● Data supplied
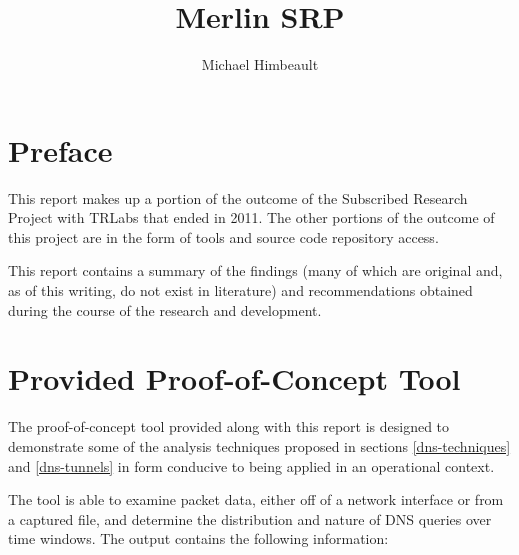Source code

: \documentclass{article}
\theoremstyle{remark}
\theoremstyle{definition}
\theoremstyle{definition}
\theoremstyle{definition}
\begin{document}

\title{Merlin SRP}
\author{Michael Himbeault}

\maketitle

\tableofcontents

\newpage

\section{Preface}
This report makes up a portion of the outcome of the Subscribed Research Project with TRLabs that ended in 2011. The other portions of the outcome of this project are in the form of tools and source code repository access.

This report contains a summary of the findings (many of which are original and, as of this writing, do not exist in literature) and recommendations obtained during the course of the research and development.

\section{Provided Proof-of-Concept Tool}
The proof-of-concept tool provided along with this report is designed to demonstrate some of the analysis techniques proposed in sections \ref{dns-techniques} and \ref{dns-tunnels} in form conducive to being applied in an operational context.

The tool is able to examine packet data, either off of a network interface or from a captured file, and determine the distribution and nature of DNS queries over time windows. The output contains the following information:
\end{document}
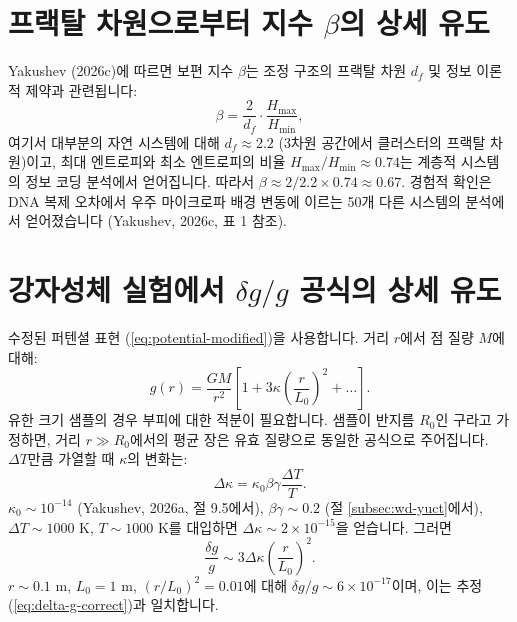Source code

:\documentclass[11pt,a4paper]{article}
\newcommand{\df}{d_{\!f}}
\begin{document}
	\appendix
	
	\section{프랙탈 차원으로부터 지수 $\beta$의 상세 유도}
	\label{app:beta-derivation}
	
	Yakushev (2026c)에 따르면 보편 지수 $\beta$는 조정 구조의 프랙탈 차원 $\df$ 및 정보 이론적 제약과 관련됩니다:
	\begin{equation}
		\beta = \frac{2}{\df} \cdot \frac{H_{\text{max}}}{H_{\text{min}}},
		\label{eq:beta-derivation}
	\end{equation}
	여기서 대부분의 자연 시스템에 대해 $\df \approx 2.2$ (3차원 공간에서 클러스터의 프랙탈 차원)이고, 최대 엔트로피와 최소 엔트로피의 비율 $H_{\text{max}}/H_{\text{min}} \approx 0.74$는 계층적 시스템의 정보 코딩 분석에서 얻어집니다. 따라서 $\beta \approx 2/2.2 \times 0.74 \approx 0.67$. 경험적 확인은 DNA 복제 오차에서 우주 마이크로파 배경 변동에 이르는 50개 다른 시스템의 분석에서 얻어졌습니다 (Yakushev, 2026c, 표 1 참조).
	
	\section{강자성체 실험에서 $\delta g/g$ 공식의 상세 유도}
	\label{app:delta-g-derivation}
	
	수정된 퍼텐셜 표현 (\ref{eq:potential-modified})을 사용합니다. 거리 $r$에서 점 질량 $M$에 대해:
	\begin{equation}
		g(r) = \frac{GM}{r^2} \left[ 1 + 3\kappa \left( \frac{r}{L_0} \right)^2 + \dots \right].
		\label{eq:g-modified}
	\end{equation}
	유한 크기 샘플의 경우 부피에 대한 적분이 필요합니다. 샘플이 반지름 $R_0$인 구라고 가정하면, 거리 $r \gg R_0$에서의 평균 장은 유효 질량으로 동일한 공식으로 주어집니다. $\Delta T$만큼 가열할 때 $\kappa$의 변화는:
	\begin{equation}
		\Delta\kappa = \kappa_0 \beta\gamma \frac{\Delta T}{T}.
		\label{eq:delta-kappa}
	\end{equation}
	$\kappa_0 \sim 10^{-14}$ (Yakushev, 2026a, 절 9.5에서), $\beta\gamma \sim 0.2$ (절 \ref{subsec:wd-yuct}에서), $\Delta T \sim 1000$ K, $T \sim 1000$ K를 대입하면 $\Delta\kappa \sim 2\times10^{-15}$을 얻습니다. 그러면
	\begin{equation}
		\frac{\delta g}{g} \sim 3\Delta\kappa \left( \frac{r}{L_0} \right)^2.
		\label{eq:delta-g-final}
	\end{equation}
	$r \sim 0.1$ m, $L_0 = 1$ m, $(r/L_0)^2 = 0.01$에 대해 $\delta g/g \sim 6\times10^{-17}$이며, 이는 추정 (\ref{eq:delta-g-correct})과 일치합니다.
	
\end{document}
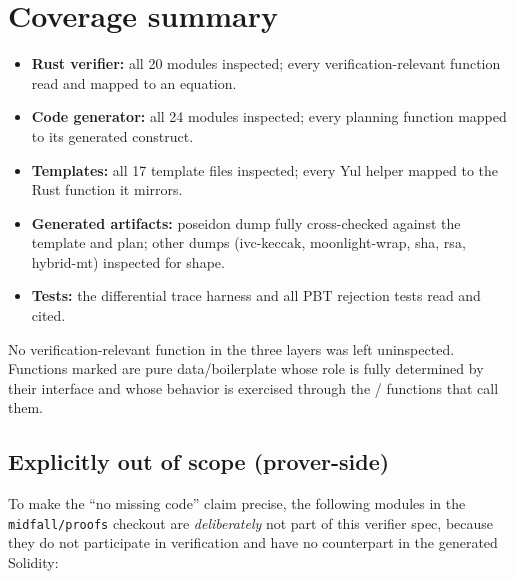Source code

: \section{Coverage summary}
\label{sec:coverage-summary}

\begin{itemize}[leftmargin=1.4em,itemsep=2pt]
  \item \textbf{Rust verifier:} all 20 modules inspected; every
        verification-relevant function read and mapped to an equation.
  \item \textbf{Code generator:} all 24 modules inspected; every planning
        function mapped to its generated construct.
  \item \textbf{Templates:} all 17 template files inspected; every Yul
        helper mapped to the Rust function it mirrors.
  \item \textbf{Generated artifacts:} poseidon dump fully cross-checked
        against the template and plan; other dumps (ivc-keccak,
        moonlight-wrap, sha, rsa, hybrid-mt) inspected for shape.
  \item \textbf{Tests:} the differential trace harness and all PBT
        rejection tests read and cited.
\end{itemize}

No verification-relevant function in the three layers was left uninspected.
Functions marked  are pure data/boilerplate whose role is fully
determined by their interface and whose behavior is exercised through the
/ functions that call them.

\subsection{Explicitly out of scope (prover-side)}
\label{sec:out-of-scope}

To make the ``no missing code'' claim precise, the following modules in
the \texttt{midfall/proofs} checkout are \emph{deliberately} not part of
this verifier spec, because they do not participate in verification and
have no counterpart in the generated Solidity:

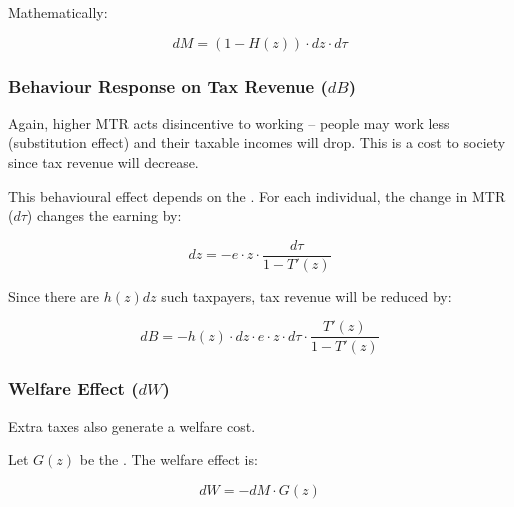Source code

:             Mathematically:

            \begin{equation}
                dM = (1-H(z)) \cdot dz \cdot d\tau
                \label{eqn:tax_gen_TR}
            \end{equation}

        \subsubsection{Behaviour Response on Tax Revenue ($dB$)}

            Again, higher MTR acts disincentive to working -- people may work less (substitution effect) and their taxable incomes will drop. This is a cost to society since tax revenue will decrease.

            This behavioural effect depends on the . For each individual, the change in MTR ($d\tau$) changes the earning by:

            \begin{equation*}
                dz = -e \cdot z \cdot \frac{d\tau}{1-T'(z)}
            \end{equation*}

            Since there are $h(z)dz$ such taxpayers, tax revenue will be reduced by:

            \begin{equation}
                dB = - h(z) \cdot dz \cdot e \cdot z \cdot d\tau \cdot \frac{T'(z)}{1-T'(z)}
                \label{eqn:tax_gen_BR}
            \end{equation}

        \subsubsection{Welfare Effect ($dW$)}

            Extra taxes also generate a welfare cost.

            Let $G(z)$ be the . The welfare effect is:

            \begin{equation}
                dW = - dM \cdot G(z)
                \label{eqn:tax_gen_WE}
            \end{equation}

● Task statement
All of the data is to be reproduced exactly, with the pictures left out.

● Answer to this exercise
Source code

: \documentclass{article}
\theoremstyle{remark}
\theoremstyle{definition}
\theoremstyle{definition}
\theoremstyle{definition}
\begin{document}

\title{Merlin SRP}
\author{Michael Himbeault}

\maketitle

\tableofcontents

\newpage

\section{Preface}
This report makes up a portion of the outcome of the Subscribed Research Project with TRLabs that ended in 2011. The other portions of the outcome of this project are in the form of tools and source code repository access.

This report contains a summary of the findings (many of which are original and, as of this writing, do not exist in literature) and recommendations obtained during the course of the research and development.

\section{Provided Proof-of-Concept Tool}
The proof-of-concept tool provided along with this report is designed to demonstrate some of the analysis techniques proposed in sections \ref{dns-techniques} and \ref{dns-tunnels} in form conducive to being applied in an operational context.

The tool is able to examine packet data, either off of a network interface or from a captured file, and determine the distribution and nature of DNS queries over time windows. The output contains the following information:
\end{document}
Source code

:\documentclass[11pt,a4paper]{article}
\newcommand{\df}{d_{\!f}}
\begin{document}
	\appendix
	
	\section{프랙탈 차원으로부터 지수 $\beta$의 상세 유도}
	\label{app:beta-derivation}
	
	Yakushev (2026c)에 따르면 보편 지수 $\beta$는 조정 구조의 프랙탈 차원 $\df$ 및 정보 이론적 제약과 관련됩니다:
	\begin{equation}
		\beta = \frac{2}{\df} \cdot \frac{H_{\text{max}}}{H_{\text{min}}},
		\label{eq:beta-derivation}
	\end{equation}
	여기서 대부분의 자연 시스템에 대해 $\df \approx 2.2$ (3차원 공간에서 클러스터의 프랙탈 차원)이고, 최대 엔트로피와 최소 엔트로피의 비율 $H_{\text{max}}/H_{\text{min}} \approx 0.74$는 계층적 시스템의 정보 코딩 분석에서 얻어집니다. 따라서 $\beta \approx 2/2.2 \times 0.74 \approx 0.67$. 경험적 확인은 DNA 복제 오차에서 우주 마이크로파 배경 변동에 이르는 50개 다른 시스템의 분석에서 얻어졌습니다 (Yakushev, 2026c, 표 1 참조).
	
	\section{강자성체 실험에서 $\delta g/g$ 공식의 상세 유도}
	\label{app:delta-g-derivation}
	
	수정된 퍼텐셜 표현 (\ref{eq:potential-modified})을 사용합니다. 거리 $r$에서 점 질량 $M$에 대해:
	\begin{equation}
		g(r) = \frac{GM}{r^2} \left[ 1 + 3\kappa \left( \frac{r}{L_0} \right)^2 + \dots \right].
		\label{eq:g-modified}
	\end{equation}
	유한 크기 샘플의 경우 부피에 대한 적분이 필요합니다. 샘플이 반지름 $R_0$인 구라고 가정하면, 거리 $r \gg R_0$에서의 평균 장은 유효 질량으로 동일한 공식으로 주어집니다. $\Delta T$만큼 가열할 때 $\kappa$의 변화는:
	\begin{equation}
		\Delta\kappa = \kappa_0 \beta\gamma \frac{\Delta T}{T}.
		\label{eq:delta-kappa}
	\end{equation}
	$\kappa_0 \sim 10^{-14}$ (Yakushev, 2026a, 절 9.5에서), $\beta\gamma \sim 0.2$ (절 \ref{subsec:wd-yuct}에서), $\Delta T \sim 1000$ K, $T \sim 1000$ K를 대입하면 $\Delta\kappa \sim 2\times10^{-15}$을 얻습니다. 그러면
	\begin{equation}
		\frac{\delta g}{g} \sim 3\Delta\kappa \left( \frac{r}{L_0} \right)^2.
		\label{eq:delta-g-final}
	\end{equation}
	$r \sim 0.1$ m, $L_0 = 1$ m, $(r/L_0)^2 = 0.01$에 대해 $\delta g/g \sim 6\times10^{-17}$이며, 이는 추정 (\ref{eq:delta-g-correct})과 일치합니다.
	
\end{document}
Source code

: \section{Coverage summary}
\label{sec:coverage-summary}

\begin{itemize}[leftmargin=1.4em,itemsep=2pt]
  \item \textbf{Rust verifier:} all 20 modules inspected; every
        verification-relevant function read and mapped to an equation.
  \item \textbf{Code generator:} all 24 modules inspected; every planning
        function mapped to its generated construct.
  \item \textbf{Templates:} all 17 template files inspected; every Yul
        helper mapped to the Rust function it mirrors.
  \item \textbf{Generated artifacts:} poseidon dump fully cross-checked
        against the template and plan; other dumps (ivc-keccak,
        moonlight-wrap, sha, rsa, hybrid-mt) inspected for shape.
  \item \textbf{Tests:} the differential trace harness and all PBT
        rejection tests read and cited.
\end{itemize}

No verification-relevant function in the three layers was left uninspected.
Functions marked  are pure data/boilerplate whose role is fully
determined by their interface and whose behavior is exercised through the
/ functions that call them.

\subsection{Explicitly out of scope (prover-side)}
\label{sec:out-of-scope}

To make the ``no missing code'' claim precise, the following modules in
the \texttt{midfall/proofs} checkout are \emph{deliberately} not part of
this verifier spec, because they do not participate in verification and
have no counterpart in the generated Solidity:

Source code

:             Mathematically:

            \begin{equation}
                dM = (1-H(z)) \cdot dz \cdot d\tau
                \label{eqn:tax_gen_TR}
            \end{equation}

        \subsubsection{Behaviour Response on Tax Revenue ($dB$)}

            Again, higher MTR acts disincentive to working -- people may work less (substitution effect) and their taxable incomes will drop. This is a cost to society since tax revenue will decrease.

            This behavioural effect depends on the . For each individual, the change in MTR ($d\tau$) changes the earning by:

            \begin{equation*}
                dz = -e \cdot z \cdot \frac{d\tau}{1-T'(z)}
            \end{equation*}

            Since there are $h(z)dz$ such taxpayers, tax revenue will be reduced by:

            \begin{equation}
                dB = - h(z) \cdot dz \cdot e \cdot z \cdot d\tau \cdot \frac{T'(z)}{1-T'(z)}
                \label{eqn:tax_gen_BR}
            \end{equation}

        \subsubsection{Welfare Effect ($dW$)}

            Extra taxes also generate a welfare cost.

            Let $G(z)$ be the . The welfare effect is:

            \begin{equation}
                dW = - dM \cdot G(z)
                \label{eqn:tax_gen_WE}
            \end{equation}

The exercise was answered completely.